Partido

 

O Meu Partido de Sempre

 

Rui Mateus

 

Camarada,

 

Agradeço-te a resposta à minha simples missiva do dia 5 de Abril, em resposta ao teu desafio à minha assumpção de responsabilidades face ao meu partido de sempre.

 

Escalpelizado com grande frontalidade e correcta os factos que decorreram nestes últimos anos, colocas sem dúvidas os dois caminhos possíveis a tomar. Infelizmente muitos de nós tomamos o caminho de liquidação progressiva e paulatina da destruição do nosso partido. O exemplo que colocas do nosso jornal, Luta Popular online, que deveria ter sido uma arma, a voz de um exército imparável de militantes comunistas, tornou-se um simples veículo de ressonância do grupo de liquidacionistas que imperava na direcção do partido, e mesmo que os teus artigos tivessem sido publicados na mesma altura, serviram simplesmente como pano de fundo, contrariados na prática da vida quotidiana do partido, e tão poucas vezes serviram de estudo nas fileiras da nossa insípida organização dita leninista...sim gritámos NÃO Pagamos, uma justa posição que impuseste no interior do partido, mas na prática simplesmente papagueamos-a...

 

Da minha parte, aceitando a tuas observações em teoria, na prática traí, que culminou na deserção da redacção do jornal. Em pouco tempo esta minha deserção transformou-se em fugir das tarefas do partido na organização em Lisboa.

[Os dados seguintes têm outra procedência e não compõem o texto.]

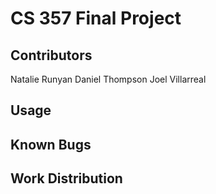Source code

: # CS 357 Final Project
## Contributors
Natalie Runyan
Daniel Thompson
Joel Villarreal
## Usage
## Known Bugs
## Work Distribution
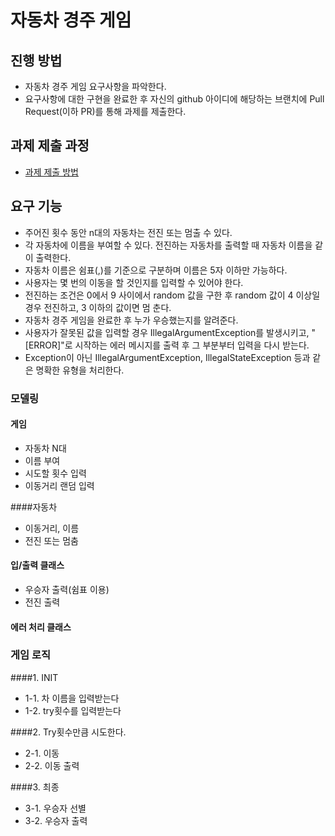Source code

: # 자동차 경주 게임
## 진행 방법
* 자동차 경주 게임 요구사항을 파악한다.
* 요구사항에 대한 구현을 완료한 후 자신의 github 아이디에 해당하는 브랜치에 Pull Request(이하 PR)를 통해 과제를 제출한다.

## 과제 제출 과정
* [과제 제출 방법](https://github.com/next-step/nextstep-docs/tree/master/precourse)

## 요구 기능
- 주어진 횟수 동안 n대의 자동차는 전진 또는 멈출 수 있다.
- 각 자동차에 이름을 부여할 수 있다. 전진하는 자동차를 출력할 때 자동차 이름을 같이 출력한다.
- 자동차 이름은 쉼표(,)를 기준으로 구분하며 이름은 5자 이하만 가능하다.
- 사용자는 몇 번의 이동을 할 것인지를 입력할 수 있어야 한다.
- 전진하는 조건은 0에서 9 사이에서 random 값을 구한 후 random 값이 4 이상일 경우 전진하고, 3 이하의 값이면 멈
춘다.
- 자동차 경주 게임을 완료한 후 누가 우승했는지를 알려준다.
- 사용자가 잘못된 값을 입력할 경우 IllegalArgumentException를 발생시키고, "[ERROR]"로 시작하는 에러 메시지를
출력 후 그 부분부터 입력을 다시 받는다.
- Exception이 아닌 IllegalArgumentException, IllegalStateException 등과 같은 명확한 유형을 처리한다.

### 모델링
#### 게임
- 자동차 N대
- 이름 부여
- 시도할 횟수 입력
- 이동거리 랜덤 입력


####자동차
- 이동거리, 이름 
- 전진 또는 멈춤 

#### 입/출력 클래스
- 우승자 출력(쉼표 이용)
- 전진 출력

#### 에러 처리 클래스

### 게임 로직
####1. INIT
- 1-1. 차 이름을 입력받는다
- 1-2. try횟수를 입력받는다

####2. Try횟수만큼 시도한다.
- 2-1. 이동
- 2-2. 이동 출력

####3. 최종
- 3-1. 우승자 선별
- 3-2. 우승자 출력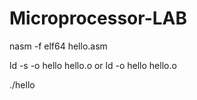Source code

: # Microprocessor-LAB
nasm -f elf64 hello.asm

ld -s -o hello hello.o 
or
ld -o hello hello.o 

./hello
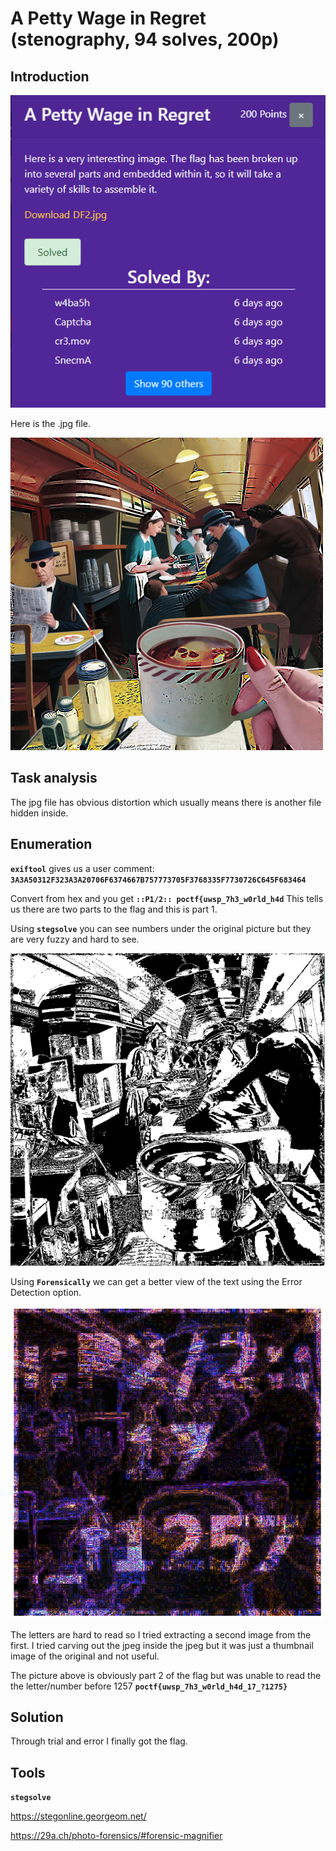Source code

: # A Petty Wage in Regret (stenography, 94 solves, 200p)

## Introduction

<p align="left">
  <img height=500 img src=./readme_assets/challenge.png/>
</p>

Here is the .jpg file.

<p align="left">
  <img height=500 img src=./readme_assets/DF2.jpg/>
</p>

## Task analysis

The jpg file has obvious distortion which usually means there is another file hidden inside.

## Enumeration

**`exiftool`** gives us a user comment: **`3A3A50312F323A3A20706F6374667B757773705F3768335F7730726C645F683464`**

Convert from hex and you get **`::P1/2:: poctf{uwsp_7h3_w0rld_h4d`**
This tells us there are two parts to the flag and this is part 1. 

Using **`stegsolve`** you can see numbers under the original picture but they are very fuzzy and hard to see.

<p align="left">
  <img height=500 img src=./readme_assets/ds2fuzzy.png/>
</p>

Using **`Forensically`** we can get a better view of the text using the Error Detection option.

<p align="left">
  <img height=500 img src=./readme_assets/DS2.png/>
</p>

The letters are hard to read so I tried extracting a second image from the first. I tried carving out the jpeg inside the jpeg but it was just a thumbnail image of the original and not useful.

The picture above is obviously part 2 of the flag but was unable to read the the letter/number before 1257 **`poctf{uwsp_7h3_w0rld_h4d_17_?1275}`**

## Solution

Through trial and error I finally got the flag.

## Tools

**`stegsolve`**

https://stegonline.georgeom.net/

https://29a.ch/photo-forensics/#forensic-magnifier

Desde de meados de 2014, deixei de ser um militante comunista ou melhor, um 'aprendiz de feiticeiro', deixei que as minhas circunstâncias pessoais, graves, mas não insolúveis, se transformassem em algo irreversível.

 

A tua tomada de posição logo a seguir às eleições legislativas de 2015, o teu grito de guerra, apanharam-me desprevenido, o tal aprendiz de feiticeiro, e tentei "conciliar o que não é possível, denotando as minhas fraquezas ideológicas sobre o marxismo e assim não me apercebi do alcance das palavras", das tua posição, sempre frontal, sem tergiversação de espécie nenhuma. A minha amizade por Garcia Pereira veio ao de cima e tentei conciliar, mais uma vez o que era e é inconciliável, a construção de um partido comunista operário ou um simples grupo de amigos que sabiam de cor algumas palavras de ordem. Mas o tempo, veio demonstrar a clareza das tuas posições e das verdadeiras intenções deste grupo anti-partido. Levei tempo, demasiado, a compreender que o tu pretendes é a clarificação ideológica do partido, da sua verdadeira matriz de sempre, mas "uma coisa é certa, desde de sempre nunca aceitei denegrir o meu partido de sempre, e nas actuais circunstâncias, mesmo não militando no partido, tomei como justas e como minhas, as palavras defendidas pelo camarada no nosso jornal online, situação que me obrigou a estudar com mais afinco o marxismo."

 

Assim camarada, mesmo com as minhas actuais circunstâncias pessoais, graves, continuarem, fruto também das minhas continuadas insuficiências ideológicas, não pretendo abandonar o barco, mesmo na retaguarda, este meu partido será sempre meu. Pode ser que a vida em conjunção com o estudo do marxismo, este aprendiz de feiticeiro se transforma, senão num militante comunista, pelo menos num aprendiz do marxismo. Podes contar com este meu compromisso camarada, sem tergiversação.

 

Viva o partido!

 

Viva o Congresso Regional nos Açores! Que viva estes militantes comunistas!

 

Viva o 1. de Maio!

 

Viva o comunismo!

 

Um grande abraço, saudações camarada.